Leash training a cat you plan to take outside the house is essential and much, much easier than many people think. Cats are vain creatures, so buy pretty harnesses (NOT collars) to put on the cat and tell the cat how pretty it is (or handsome). Let the cat wear the harness for a hour or two in the house for several days before attaching a leash to it. When you do attach the leash, for the first few days, attach a short one and let the cat roam the house with it. Then attach a longer leash and hold one end while you follow the cat and offer treats. Eventually, you'll be offering treats to encourage the cat to follow you. Soon after that, the cat will accept harness and leash with no problem and will walk nicely on it, especially if you take the cat outside and let it walk in areas that were once forbidden to it. If you take the cat interesting places on a leash, it will quickly learn it gets to do fun things when leashed. My cats always came running when they heard the sound of a leash - faster than they did to the sound of a can opener.

The next thing that irritates many people is the constant scratching and clawing of nice furniture. There are several solutions to this. One is to buy cat proof furniture - metal futon sofas and chairs, glass and metal tables, that sort of thing. Unless you're really into metal and glass furniture with minimal cushions, I prefer to teach the cat not to claw furniture at all. Double sided tape is once again your friend. Drape the furniture in cloth that is the same color or pattern as your furniture then cover all the areas a cat would claw with double sided tape. Make sure your cat has plenty of cat scratch areas - on discreet corners, place the corner "cat combs" for your cat to rub against, and cover other discreet corners with dense, high quality carpeting, sisal rope, or thick, heavy cardboard - and replace them often as they wear. Install ramps and climbing posts up to some shelves or high cat perches that are covered with scratch tempting materials (heavy dense carpet, sisal ropes, thick cardboard) and replace them often as they wear. The contrast between pleasurable surfaces they are allowed to scratch and icky sticky ones they aren't will induce them to seek out the places they are allowed to scratch, and they'll soon be leaving your furniture alone. Once they ignore your furniture (and probably a few weeks or months after) you can remove the sticky taped fabric and have your nice, scratch-free furniture again.

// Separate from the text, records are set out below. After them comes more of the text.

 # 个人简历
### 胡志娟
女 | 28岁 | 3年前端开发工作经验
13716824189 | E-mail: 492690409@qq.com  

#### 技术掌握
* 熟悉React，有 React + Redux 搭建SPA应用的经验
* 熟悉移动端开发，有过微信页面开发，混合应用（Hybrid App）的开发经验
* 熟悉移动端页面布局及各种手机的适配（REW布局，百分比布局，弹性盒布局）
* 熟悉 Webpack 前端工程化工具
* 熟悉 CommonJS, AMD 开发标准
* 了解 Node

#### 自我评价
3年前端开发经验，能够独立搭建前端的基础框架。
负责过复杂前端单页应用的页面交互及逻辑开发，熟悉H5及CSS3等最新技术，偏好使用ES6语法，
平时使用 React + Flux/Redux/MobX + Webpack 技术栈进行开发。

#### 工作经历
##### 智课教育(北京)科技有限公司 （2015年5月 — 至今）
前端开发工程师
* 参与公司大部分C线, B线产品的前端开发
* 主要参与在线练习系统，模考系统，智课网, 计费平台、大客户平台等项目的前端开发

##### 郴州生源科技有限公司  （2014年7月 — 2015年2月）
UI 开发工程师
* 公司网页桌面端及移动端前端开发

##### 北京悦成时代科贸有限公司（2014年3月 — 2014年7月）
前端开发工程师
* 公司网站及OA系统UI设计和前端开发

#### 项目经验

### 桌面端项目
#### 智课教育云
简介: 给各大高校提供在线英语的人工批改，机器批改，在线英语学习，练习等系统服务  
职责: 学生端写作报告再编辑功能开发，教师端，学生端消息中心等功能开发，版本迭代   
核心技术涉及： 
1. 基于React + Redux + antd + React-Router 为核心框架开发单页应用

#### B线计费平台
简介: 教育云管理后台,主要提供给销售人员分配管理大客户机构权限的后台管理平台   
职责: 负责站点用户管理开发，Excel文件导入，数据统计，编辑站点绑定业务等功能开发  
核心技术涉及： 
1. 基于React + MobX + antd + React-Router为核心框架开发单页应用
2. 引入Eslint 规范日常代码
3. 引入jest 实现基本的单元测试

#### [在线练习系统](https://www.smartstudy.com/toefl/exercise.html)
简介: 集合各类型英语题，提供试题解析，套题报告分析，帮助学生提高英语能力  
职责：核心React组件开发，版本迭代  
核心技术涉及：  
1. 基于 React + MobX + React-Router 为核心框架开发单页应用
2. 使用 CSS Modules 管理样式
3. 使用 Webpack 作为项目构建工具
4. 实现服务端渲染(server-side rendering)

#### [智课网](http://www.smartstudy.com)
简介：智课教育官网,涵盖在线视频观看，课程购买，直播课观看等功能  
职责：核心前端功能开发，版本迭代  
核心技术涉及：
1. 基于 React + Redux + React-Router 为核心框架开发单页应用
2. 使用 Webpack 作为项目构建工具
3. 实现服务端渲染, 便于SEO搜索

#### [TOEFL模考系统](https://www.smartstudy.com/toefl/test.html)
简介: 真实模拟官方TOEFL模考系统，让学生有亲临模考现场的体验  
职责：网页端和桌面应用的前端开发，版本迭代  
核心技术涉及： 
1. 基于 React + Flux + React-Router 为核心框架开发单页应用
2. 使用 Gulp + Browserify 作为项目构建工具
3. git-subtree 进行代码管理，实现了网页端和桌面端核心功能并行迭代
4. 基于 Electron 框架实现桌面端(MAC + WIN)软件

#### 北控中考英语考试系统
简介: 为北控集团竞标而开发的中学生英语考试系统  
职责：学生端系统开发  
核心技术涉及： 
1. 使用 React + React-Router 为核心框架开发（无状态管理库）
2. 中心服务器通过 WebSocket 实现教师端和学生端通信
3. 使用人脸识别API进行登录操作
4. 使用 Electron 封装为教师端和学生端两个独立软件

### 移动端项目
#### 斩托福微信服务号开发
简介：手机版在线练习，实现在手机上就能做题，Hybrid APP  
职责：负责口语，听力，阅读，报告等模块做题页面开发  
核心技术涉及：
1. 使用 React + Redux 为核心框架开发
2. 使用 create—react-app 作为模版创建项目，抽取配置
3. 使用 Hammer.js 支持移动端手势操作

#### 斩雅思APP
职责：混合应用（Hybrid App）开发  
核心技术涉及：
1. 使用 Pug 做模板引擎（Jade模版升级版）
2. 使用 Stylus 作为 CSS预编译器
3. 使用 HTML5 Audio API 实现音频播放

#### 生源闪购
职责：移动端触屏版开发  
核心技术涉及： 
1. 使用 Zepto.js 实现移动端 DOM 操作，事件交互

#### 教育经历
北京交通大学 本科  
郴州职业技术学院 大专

These are the most important cat training behaviors most cat owners want - no clawing up the furniture, no jumping on counters and tables, no fighting to get to the vet, no wandering the neighborhood and being mauled by neighbor dogs and kids or hit by cars, no complaining neighbors.

Once you've taught your kitty basic social skills, you can teach it other tricks, too, like coming when called, and jumping through hoops, and fetching things, and dancing, and so on.

Cats take time, patience, and sometimes technology to train, but they are trainable. These methods have worked well for me for near 60 years on quite a few cats (Catmatyx, Troubles, Heike, Cloudy, Deja Mew, Keegan, Eris, Remi, Symphony, Butch, Kapow, Madame X, Calandra). A well-behaved cat is a pleasure to own.

Even though we had to have Eris euthanized for violent behavior caused by a brain disorder, training kept her mostly in line and well behaved for years longer than if she hadn't been trained. Untrained, we would have had to euthanize her before she was a full grown cat. Trained, she managed to be controllable until her brain disorder overwhelmed her when she was 10 years old. That's 10 years of life training gave her.